**TASK DESCRIPTION:**
Across all the records, filter for lines with the word "functions" and copy them.

╭─ TASK INPUTS

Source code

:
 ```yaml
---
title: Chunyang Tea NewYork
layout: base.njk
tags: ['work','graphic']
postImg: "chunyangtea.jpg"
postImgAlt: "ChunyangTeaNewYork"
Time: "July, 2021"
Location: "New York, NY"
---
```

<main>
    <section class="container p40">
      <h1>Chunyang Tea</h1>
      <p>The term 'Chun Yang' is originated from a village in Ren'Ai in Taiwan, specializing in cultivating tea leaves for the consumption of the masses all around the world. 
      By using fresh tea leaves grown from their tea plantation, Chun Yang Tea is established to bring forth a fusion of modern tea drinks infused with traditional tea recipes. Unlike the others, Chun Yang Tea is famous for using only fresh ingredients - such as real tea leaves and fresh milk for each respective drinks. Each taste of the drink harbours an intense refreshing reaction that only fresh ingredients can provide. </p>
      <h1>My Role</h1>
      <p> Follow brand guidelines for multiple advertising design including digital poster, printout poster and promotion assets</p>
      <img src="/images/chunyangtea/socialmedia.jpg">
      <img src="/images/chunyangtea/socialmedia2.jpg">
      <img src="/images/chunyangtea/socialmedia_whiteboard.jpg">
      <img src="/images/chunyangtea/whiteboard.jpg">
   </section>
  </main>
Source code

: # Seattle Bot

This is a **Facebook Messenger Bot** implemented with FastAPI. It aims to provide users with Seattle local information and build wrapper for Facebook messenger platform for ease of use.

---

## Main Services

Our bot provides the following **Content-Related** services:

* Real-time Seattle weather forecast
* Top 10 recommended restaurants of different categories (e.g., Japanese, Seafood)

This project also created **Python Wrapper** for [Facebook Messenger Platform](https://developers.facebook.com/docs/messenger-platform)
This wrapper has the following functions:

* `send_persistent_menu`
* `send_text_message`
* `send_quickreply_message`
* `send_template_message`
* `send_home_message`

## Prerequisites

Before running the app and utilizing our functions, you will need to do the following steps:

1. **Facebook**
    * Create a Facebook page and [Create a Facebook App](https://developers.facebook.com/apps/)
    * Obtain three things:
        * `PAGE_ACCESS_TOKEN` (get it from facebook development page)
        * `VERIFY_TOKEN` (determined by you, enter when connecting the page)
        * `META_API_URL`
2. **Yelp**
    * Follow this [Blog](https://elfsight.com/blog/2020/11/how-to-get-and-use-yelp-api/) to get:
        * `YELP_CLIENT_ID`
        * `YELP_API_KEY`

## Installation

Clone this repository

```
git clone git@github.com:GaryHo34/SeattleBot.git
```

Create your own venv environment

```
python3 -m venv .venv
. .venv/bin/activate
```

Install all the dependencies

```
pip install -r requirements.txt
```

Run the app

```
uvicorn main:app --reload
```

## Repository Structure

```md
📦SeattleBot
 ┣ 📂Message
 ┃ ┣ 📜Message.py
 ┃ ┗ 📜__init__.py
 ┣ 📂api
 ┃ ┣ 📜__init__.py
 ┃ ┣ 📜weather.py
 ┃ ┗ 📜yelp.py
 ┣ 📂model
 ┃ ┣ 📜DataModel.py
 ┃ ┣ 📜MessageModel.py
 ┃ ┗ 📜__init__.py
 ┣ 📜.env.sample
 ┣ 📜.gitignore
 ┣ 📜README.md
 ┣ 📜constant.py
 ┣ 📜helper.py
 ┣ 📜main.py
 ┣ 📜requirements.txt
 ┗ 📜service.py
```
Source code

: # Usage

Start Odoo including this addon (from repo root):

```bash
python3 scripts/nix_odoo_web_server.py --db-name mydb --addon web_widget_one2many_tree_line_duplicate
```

╰─

**SOLUTION FOR THIS PROBLEM:**
This wrapper has the following functions:
Before running the app and utilizing our functions, you will need to do the following steps:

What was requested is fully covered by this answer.